A key part of the center will be a program to obtain and characterize new biopsies of patients’ tumors during their treatment. Scientists will study the DNA, RNA, and protein in the biopsy samples to understand better how cancers respond or become resistant to drugs. In addition, some of the specimens will be used to generate cancer cell lines in the laboratory.
“This center will allow us to learn which genetic changes are driving each patient’s cancers, how the changes occur, and when in the course of each patient's cancer care these genetic changes exert their effects,” said Neal Lindeman, MD, director of the Center for Advanced Molecular Diagnostics laboratory in the BWH Department of Pathology. “All of this information can be used to design treatments that are more effective from the beginning and can be used to anticipate the changes each cancer will make during treatment, in the hopes of staying ‘one step ahead’ of the disease over time.”
“The new center represents an exciting step forward on the path toward developing more treatments tailored to the particular characteristics of a child’s cancer,” said Katherine A. Janeway, MD, MMSc, a pediatric oncologist at Dana-Farber/Boston Children’s Cancer and Blood Disorders Center (BCH). “Pediatric cancers often differ substantially from adult cancers, and the new center advances our ability to understand the genetic profile of childhood malignancies and ultimately better serve our young patients.”
The center will keep Dana Farber/Brigham and Women’s Cancer Center at the forefront of precision cancer medicine.
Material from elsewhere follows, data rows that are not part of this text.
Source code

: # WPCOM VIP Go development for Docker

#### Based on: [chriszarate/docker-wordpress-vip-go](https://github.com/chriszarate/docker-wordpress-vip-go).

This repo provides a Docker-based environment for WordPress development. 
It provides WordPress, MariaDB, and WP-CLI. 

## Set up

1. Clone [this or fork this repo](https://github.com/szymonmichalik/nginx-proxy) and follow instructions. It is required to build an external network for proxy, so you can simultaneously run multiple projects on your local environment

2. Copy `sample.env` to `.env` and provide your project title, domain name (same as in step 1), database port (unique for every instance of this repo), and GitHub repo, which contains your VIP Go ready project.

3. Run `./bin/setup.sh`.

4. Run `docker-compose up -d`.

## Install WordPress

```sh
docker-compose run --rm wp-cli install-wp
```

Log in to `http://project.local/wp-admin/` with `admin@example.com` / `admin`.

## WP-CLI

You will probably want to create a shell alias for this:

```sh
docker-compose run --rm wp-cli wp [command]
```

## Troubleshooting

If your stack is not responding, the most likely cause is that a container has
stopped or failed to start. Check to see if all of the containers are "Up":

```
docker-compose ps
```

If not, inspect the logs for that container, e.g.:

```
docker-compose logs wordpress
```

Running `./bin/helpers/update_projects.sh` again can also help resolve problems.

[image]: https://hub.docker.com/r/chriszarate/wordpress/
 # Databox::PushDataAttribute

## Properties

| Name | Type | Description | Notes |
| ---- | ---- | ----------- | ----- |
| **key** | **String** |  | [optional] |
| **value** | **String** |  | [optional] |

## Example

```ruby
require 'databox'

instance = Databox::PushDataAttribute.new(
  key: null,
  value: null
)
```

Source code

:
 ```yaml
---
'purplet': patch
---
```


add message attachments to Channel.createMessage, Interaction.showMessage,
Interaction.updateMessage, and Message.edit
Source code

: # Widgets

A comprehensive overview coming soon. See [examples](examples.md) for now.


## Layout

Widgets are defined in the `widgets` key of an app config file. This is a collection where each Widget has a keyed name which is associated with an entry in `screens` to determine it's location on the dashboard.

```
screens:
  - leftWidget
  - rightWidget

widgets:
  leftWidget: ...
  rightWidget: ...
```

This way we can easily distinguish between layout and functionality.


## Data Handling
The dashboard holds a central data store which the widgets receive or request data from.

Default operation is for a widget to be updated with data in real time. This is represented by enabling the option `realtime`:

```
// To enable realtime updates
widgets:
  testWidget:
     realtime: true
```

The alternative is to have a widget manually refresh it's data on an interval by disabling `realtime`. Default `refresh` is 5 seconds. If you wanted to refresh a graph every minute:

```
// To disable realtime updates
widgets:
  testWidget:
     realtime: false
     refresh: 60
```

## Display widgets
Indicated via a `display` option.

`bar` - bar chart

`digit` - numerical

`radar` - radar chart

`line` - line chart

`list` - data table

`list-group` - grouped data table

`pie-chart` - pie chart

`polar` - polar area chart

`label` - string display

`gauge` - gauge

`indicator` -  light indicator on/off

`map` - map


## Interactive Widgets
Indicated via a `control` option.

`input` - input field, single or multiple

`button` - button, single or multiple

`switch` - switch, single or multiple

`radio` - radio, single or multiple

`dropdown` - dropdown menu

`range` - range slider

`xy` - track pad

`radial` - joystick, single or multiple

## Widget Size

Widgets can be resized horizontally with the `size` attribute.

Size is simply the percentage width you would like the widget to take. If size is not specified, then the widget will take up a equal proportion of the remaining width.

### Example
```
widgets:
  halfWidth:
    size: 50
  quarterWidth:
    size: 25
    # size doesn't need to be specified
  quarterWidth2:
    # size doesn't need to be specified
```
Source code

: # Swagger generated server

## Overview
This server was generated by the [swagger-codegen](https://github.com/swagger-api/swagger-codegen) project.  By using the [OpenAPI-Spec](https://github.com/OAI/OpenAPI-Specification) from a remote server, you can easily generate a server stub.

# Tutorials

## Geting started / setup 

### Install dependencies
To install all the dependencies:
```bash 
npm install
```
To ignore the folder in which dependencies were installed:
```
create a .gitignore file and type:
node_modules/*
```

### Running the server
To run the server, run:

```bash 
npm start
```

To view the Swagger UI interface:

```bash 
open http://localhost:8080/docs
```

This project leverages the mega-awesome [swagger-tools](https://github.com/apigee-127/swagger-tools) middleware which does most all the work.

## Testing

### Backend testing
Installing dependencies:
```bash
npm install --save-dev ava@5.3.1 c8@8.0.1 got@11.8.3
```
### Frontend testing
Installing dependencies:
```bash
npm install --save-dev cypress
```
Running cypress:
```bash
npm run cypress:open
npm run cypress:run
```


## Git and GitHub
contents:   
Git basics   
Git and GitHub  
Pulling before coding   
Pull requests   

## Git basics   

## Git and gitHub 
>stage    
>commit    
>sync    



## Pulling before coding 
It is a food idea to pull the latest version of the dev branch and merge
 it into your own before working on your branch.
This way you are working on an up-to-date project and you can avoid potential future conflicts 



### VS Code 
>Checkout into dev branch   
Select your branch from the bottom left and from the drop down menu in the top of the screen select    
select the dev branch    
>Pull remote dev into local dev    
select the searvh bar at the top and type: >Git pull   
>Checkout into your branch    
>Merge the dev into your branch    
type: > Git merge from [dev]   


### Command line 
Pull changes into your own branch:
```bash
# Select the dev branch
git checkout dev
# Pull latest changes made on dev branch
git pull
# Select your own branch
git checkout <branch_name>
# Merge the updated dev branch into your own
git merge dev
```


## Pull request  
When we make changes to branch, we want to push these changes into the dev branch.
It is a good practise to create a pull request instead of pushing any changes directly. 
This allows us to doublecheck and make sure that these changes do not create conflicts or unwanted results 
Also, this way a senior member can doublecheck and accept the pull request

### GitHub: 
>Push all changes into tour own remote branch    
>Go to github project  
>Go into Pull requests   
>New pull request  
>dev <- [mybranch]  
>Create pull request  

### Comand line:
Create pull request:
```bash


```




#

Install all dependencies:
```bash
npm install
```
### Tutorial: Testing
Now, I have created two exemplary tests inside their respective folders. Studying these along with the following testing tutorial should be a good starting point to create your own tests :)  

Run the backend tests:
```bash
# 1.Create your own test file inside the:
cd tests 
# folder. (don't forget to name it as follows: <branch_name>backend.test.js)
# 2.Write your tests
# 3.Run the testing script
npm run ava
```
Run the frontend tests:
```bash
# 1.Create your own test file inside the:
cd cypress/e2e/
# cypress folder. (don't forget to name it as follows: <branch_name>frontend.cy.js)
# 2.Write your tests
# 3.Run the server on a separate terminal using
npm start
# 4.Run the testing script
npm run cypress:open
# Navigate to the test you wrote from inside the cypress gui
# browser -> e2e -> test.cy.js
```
Center leaders add that they are hopeful the joint center will win additional large-scale research grants from the federal government, industry, and philanthropy to help move the field forward.
Scientists will partner with leaders of the two-year-old Profile cancer genetics research project. That program currently sequences the DNA in 305 cancer-related genes of consenting adult and pediatric cancer patients at DFCI, BWH and BCH. Some of these DNA alterations can be targeted by drugs being tested in clinical trials.
In addition, Garraway leads a study called CanSeq, which sequences the entire “exome” – thousands of genes that carry recipes for proteins but aren’t known to be involved in cancer. CanSeq will become an integral part of the new center, with scientists studying the value of costly whole-exome sequencing in cancer care.
“We want to find out how useful this would be – maybe it’s too much information, or not enough,” said Garraway. CanSeq researchers are in the process of sequencing the whole exomes of 50 lung and colon cancer patients as part of the pilot study.
Because genome sequencing produces a massive amount of data, the new center will create a computational biology group working in spaces at DFCI, the Broad, and BWH. It will include biologists, bioinformaticians, and software engineers to pioneer new algorithms for processing and interpreting the data provided by sequencing.
These institutions will also support a translational innovation laboratory for a variety of studies on “actionable” cancer mutations, drug resistance, and preclinical studies of targeted drug combinations.
“Ultimately, all of this is for patients,” Garraway said. “We need to figure out how to leverage this very exciting time to forge what may be a new way of practicing cancer medicine.”